Entre los mamíferos se encuentran especies como el mono aullador, el venado de cola blanca, el pecarí de collar y la ardilla de nuca blanca (Sciurus stramineus), esta última endémica de la región tumbesina. En áreas como Loma Alta al norte de la provincia de Guayas se estima la presencia de más de 37 especies de mamíferos.
Reptiles y anfibios han sido poco estudiados, constituyéndose en una oportunidad única para estos bosques. Se ha registrado la presencia de una especie de rana venenosa (Colostethus machalilla) y una serpiente de la familia Viperidae (Porthidium arcosae), ambas endémicas de la región.
Plantas
Los bosques secos de la Cordillera de la Costa han sido señalados como áreas prioritarias para la conservación a nivel mundial en diversos análisis, debido principalmente a su alto nivel de endemismo, pues se calcula que 1 de cada 5 especies de plantas y árboles de la zona se encuentran solamente en la costa ecuatoriana.
Los árboles se caracterizan por ser caducifolios, es decir, que pierden sus hojas durante la temporada seca. Entre las principales especies se encuentran árboles de la familia Moraceae (Pseudolmedia), bignonaceas (Exarata chocoensis) y varias especies de ceibas.
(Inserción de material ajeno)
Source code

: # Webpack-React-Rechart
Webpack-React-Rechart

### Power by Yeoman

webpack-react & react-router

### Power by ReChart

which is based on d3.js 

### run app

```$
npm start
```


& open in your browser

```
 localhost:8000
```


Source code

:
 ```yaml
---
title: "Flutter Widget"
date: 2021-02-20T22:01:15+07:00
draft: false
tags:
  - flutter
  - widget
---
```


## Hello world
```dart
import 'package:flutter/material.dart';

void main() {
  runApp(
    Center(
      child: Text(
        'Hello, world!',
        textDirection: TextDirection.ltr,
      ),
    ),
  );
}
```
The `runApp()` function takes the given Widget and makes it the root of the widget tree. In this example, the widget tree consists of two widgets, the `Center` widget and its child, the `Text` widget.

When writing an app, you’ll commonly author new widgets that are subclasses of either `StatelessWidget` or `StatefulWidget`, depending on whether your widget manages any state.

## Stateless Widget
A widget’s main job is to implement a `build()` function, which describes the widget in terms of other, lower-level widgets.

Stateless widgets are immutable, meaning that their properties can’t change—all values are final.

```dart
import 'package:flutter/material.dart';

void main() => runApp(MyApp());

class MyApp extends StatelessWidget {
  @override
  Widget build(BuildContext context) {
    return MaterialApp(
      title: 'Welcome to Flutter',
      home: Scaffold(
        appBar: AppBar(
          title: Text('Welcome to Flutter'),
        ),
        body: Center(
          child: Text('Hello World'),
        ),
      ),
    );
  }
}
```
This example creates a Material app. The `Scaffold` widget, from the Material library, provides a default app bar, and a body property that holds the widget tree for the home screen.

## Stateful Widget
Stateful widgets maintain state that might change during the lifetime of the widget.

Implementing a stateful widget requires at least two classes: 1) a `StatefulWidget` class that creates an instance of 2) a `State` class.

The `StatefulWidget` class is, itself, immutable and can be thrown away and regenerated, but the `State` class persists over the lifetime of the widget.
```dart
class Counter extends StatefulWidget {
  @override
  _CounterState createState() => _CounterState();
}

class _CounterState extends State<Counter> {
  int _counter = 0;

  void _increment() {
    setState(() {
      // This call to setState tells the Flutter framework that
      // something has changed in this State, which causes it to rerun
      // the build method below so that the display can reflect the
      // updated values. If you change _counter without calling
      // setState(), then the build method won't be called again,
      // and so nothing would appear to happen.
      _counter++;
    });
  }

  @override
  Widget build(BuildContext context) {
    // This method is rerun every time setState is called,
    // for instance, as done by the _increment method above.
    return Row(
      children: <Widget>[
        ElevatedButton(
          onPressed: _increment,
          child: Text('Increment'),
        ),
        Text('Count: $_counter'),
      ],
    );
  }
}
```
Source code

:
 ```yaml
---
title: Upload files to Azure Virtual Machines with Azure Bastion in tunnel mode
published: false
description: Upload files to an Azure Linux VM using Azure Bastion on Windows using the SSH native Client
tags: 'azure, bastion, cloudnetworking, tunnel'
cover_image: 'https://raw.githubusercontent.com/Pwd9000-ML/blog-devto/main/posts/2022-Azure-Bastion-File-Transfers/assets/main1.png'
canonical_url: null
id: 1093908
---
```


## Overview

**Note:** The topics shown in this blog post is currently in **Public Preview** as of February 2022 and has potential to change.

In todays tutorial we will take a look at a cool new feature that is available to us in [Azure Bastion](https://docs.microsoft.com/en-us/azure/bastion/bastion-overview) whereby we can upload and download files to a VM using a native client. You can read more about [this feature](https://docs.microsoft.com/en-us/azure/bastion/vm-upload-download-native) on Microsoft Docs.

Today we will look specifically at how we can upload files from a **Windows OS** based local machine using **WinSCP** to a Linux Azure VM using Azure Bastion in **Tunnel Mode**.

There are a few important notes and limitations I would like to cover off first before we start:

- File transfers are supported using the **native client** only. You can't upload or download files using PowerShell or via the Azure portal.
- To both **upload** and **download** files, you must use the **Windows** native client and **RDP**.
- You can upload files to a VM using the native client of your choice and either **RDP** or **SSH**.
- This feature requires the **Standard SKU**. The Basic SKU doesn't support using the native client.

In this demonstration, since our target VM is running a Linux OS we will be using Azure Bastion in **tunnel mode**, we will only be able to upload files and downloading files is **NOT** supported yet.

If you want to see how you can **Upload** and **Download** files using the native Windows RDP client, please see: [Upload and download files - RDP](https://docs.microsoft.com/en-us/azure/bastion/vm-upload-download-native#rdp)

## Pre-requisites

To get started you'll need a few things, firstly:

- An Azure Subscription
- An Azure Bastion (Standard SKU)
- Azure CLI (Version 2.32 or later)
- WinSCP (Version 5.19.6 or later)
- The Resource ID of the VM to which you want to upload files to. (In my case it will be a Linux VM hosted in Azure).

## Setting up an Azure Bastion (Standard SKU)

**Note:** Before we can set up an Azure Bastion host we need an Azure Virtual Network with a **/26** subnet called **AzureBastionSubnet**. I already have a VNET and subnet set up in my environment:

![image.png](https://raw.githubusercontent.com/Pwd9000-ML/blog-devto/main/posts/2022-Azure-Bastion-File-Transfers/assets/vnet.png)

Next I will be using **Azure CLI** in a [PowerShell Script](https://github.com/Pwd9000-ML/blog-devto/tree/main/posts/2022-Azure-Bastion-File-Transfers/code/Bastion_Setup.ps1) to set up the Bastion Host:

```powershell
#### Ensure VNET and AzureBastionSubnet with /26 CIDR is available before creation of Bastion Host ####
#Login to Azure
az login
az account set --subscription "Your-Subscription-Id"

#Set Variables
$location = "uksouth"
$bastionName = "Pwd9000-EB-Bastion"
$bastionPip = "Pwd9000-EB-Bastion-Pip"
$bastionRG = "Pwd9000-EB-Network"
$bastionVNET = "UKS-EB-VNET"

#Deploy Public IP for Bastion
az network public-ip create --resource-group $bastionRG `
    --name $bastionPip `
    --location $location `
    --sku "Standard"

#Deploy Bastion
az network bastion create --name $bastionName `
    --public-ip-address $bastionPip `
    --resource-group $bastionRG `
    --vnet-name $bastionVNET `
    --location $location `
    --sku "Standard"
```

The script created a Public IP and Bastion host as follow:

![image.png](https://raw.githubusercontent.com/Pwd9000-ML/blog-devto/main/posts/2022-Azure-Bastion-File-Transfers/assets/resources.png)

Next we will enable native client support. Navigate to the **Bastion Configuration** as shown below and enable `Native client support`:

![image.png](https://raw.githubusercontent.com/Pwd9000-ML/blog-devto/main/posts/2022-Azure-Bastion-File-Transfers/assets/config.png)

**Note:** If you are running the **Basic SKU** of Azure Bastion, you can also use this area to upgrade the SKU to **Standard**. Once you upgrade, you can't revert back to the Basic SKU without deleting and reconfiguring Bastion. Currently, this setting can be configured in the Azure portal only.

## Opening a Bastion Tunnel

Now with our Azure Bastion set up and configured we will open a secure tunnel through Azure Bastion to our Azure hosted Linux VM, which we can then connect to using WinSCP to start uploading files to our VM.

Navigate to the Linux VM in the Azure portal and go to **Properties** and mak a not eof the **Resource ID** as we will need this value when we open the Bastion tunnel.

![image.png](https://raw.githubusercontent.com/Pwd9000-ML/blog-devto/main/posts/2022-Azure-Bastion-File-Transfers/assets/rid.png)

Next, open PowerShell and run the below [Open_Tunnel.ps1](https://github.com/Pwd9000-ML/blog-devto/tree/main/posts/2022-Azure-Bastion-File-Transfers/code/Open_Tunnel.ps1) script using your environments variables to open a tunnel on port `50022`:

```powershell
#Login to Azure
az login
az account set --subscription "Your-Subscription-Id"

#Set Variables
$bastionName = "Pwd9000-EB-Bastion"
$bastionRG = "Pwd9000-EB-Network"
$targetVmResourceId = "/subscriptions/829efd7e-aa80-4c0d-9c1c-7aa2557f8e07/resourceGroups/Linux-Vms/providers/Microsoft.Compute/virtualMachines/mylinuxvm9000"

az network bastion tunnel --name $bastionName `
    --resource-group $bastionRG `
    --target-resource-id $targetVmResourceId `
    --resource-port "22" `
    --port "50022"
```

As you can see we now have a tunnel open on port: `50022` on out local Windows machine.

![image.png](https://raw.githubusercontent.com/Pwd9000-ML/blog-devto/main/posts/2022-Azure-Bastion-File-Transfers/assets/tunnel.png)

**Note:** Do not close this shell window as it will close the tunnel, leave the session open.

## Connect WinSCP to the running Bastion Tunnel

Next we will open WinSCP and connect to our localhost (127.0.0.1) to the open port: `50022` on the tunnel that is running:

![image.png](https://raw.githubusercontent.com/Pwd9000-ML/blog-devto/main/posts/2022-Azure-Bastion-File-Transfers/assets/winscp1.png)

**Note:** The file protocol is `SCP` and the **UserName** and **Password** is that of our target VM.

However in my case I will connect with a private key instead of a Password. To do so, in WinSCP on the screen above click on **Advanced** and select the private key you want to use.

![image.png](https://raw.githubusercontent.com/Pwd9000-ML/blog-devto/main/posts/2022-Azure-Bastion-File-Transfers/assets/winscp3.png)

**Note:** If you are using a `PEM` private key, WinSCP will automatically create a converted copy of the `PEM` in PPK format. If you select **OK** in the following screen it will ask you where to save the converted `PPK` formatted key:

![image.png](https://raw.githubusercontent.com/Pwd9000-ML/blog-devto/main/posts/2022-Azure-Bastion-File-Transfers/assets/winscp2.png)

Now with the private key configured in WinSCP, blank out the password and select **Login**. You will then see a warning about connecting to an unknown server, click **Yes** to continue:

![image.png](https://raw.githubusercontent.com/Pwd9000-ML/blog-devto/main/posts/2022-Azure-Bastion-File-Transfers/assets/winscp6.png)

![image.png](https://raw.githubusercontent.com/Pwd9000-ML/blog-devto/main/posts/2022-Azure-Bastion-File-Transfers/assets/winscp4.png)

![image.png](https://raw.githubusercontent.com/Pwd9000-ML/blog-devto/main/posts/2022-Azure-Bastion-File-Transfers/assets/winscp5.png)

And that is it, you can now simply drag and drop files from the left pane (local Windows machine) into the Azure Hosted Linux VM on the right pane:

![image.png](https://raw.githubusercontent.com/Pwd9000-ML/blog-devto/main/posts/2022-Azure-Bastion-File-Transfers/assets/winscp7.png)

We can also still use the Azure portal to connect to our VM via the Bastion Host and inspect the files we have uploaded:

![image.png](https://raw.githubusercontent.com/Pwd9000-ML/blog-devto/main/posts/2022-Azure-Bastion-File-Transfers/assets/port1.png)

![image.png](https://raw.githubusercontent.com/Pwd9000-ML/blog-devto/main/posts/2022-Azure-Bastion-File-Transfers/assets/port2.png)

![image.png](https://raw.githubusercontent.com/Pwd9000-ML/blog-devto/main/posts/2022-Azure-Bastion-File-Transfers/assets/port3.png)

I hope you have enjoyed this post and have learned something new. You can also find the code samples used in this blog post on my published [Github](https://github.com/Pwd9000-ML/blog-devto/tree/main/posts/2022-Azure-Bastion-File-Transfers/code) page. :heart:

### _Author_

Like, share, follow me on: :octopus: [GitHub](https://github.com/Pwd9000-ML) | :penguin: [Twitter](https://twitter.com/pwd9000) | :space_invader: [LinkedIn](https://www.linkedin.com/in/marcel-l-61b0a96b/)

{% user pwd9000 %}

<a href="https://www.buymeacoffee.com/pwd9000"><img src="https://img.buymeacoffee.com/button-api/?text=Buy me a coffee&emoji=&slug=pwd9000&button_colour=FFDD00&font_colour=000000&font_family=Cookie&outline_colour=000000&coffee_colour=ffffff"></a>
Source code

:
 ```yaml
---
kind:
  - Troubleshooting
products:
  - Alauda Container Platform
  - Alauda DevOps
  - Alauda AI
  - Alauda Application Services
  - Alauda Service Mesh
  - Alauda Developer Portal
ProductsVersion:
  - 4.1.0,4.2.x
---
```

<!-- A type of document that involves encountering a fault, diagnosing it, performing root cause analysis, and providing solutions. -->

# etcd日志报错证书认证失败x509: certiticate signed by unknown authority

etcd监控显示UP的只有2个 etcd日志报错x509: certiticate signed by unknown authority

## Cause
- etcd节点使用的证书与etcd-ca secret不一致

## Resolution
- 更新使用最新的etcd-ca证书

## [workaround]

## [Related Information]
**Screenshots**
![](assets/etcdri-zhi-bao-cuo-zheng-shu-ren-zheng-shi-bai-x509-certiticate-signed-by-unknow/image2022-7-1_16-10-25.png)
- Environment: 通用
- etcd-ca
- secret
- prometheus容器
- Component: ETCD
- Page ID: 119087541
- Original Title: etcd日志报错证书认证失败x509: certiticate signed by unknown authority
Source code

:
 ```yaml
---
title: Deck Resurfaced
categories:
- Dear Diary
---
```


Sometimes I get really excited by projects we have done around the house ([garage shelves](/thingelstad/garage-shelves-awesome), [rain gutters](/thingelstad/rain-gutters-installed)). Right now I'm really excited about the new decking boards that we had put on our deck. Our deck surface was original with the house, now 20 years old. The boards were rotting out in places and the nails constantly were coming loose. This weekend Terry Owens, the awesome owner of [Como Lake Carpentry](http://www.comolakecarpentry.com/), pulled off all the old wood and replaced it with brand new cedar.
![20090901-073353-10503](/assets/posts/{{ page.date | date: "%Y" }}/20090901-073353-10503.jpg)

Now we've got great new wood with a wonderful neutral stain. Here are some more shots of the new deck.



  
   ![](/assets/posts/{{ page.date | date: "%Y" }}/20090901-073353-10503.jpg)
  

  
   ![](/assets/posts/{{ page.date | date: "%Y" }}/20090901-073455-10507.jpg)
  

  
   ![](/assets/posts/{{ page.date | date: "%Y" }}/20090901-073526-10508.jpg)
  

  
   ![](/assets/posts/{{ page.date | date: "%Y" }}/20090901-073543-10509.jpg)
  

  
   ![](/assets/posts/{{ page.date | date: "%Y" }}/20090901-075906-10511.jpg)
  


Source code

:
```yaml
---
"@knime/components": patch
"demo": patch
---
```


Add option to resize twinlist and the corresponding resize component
Menos del 75% de la cobertura original de bosques secos permanecen en el Ecuador.
Por qué TNC trabaja aquí
Existen áreas todavía en buen estado y oportunidades de mantener conexiones ecológicas todavía viables como los bosques del área de Chongón-Colonche, el Parque Nacional Machalilla y los bosques tumbesinos. Los bosques secos constituyen uno de los hábitats más degradados y amenazados del mundo, y su situación es muy crítica debido a la presión que ejerce la agricultura y ganadería por estar sobre suelos relativamente ricos en nutrientes. Como no tienen la diversidad ni espectacularidad de los bosques húmedos, no son tenidos en cuenta como objetos de conservación y han estado ausentes de las políticas de conservación de la región.
Qué está haciendo TNC
TNC a través de la Fundación Natura Ecuador y con el apoyo del programa Parques en Peligro, apoyó al Parque Nacional Machalilla en varias actividades dirigidas a su consolidación, como fueron infraestructura, ecoturismo y varios estudios científicos para recopilar información básica sobre el área. Uno de los factores importantes que se vio en Machalilla fue la necesidad de integrarla a un área más grande de conservación con bosques secos que se conectan con este parque.
TNC, en colaboración con varios socios (Alianza Jatun-Sacha-CDC, Fundación AGUA, SIMBIOE, NAZCA, EcoCiencia) llevó a cabo una evaluación ecorregional en el área de los bosques secos ecuatorianos y peruanos. Esta evaluación ecorregional consistió en un importante esfuerzo de recopilación y generación de información biológica y socio-económica del área, que como producto identificó las áreas prioritarias para la conservación de la biodiversidad en esta zona.
Entre las áreas que son importantes mencionar están, los bosques secos entre Jama y Pedernales, los bosques secos de Machalilla, los bosques secos de la Cordillera de Chongón y Colonche, la isla Puná, la Reserva Militar Arenillas, los bosques secos de la provincia de Loja, y los bosques secos del norte de Perú. Las estrategias de conservación de estos bosques están dirigidas a la consolidación de áreas protegidas existentes, el trabajo con comunidades para la conservación del bosque, y la incorporación de propietarios privados en estrategias de conservación.
TNC ha escogido al remanente de los bosques secos de la Cordillera de la Costa (incluye Jama-Pedernales, Machalilla y Chongón-Colonche) como un sitio estratégico para la implementación de actividades de conservación, que se convierta en un eje de desarrollo local sustentable.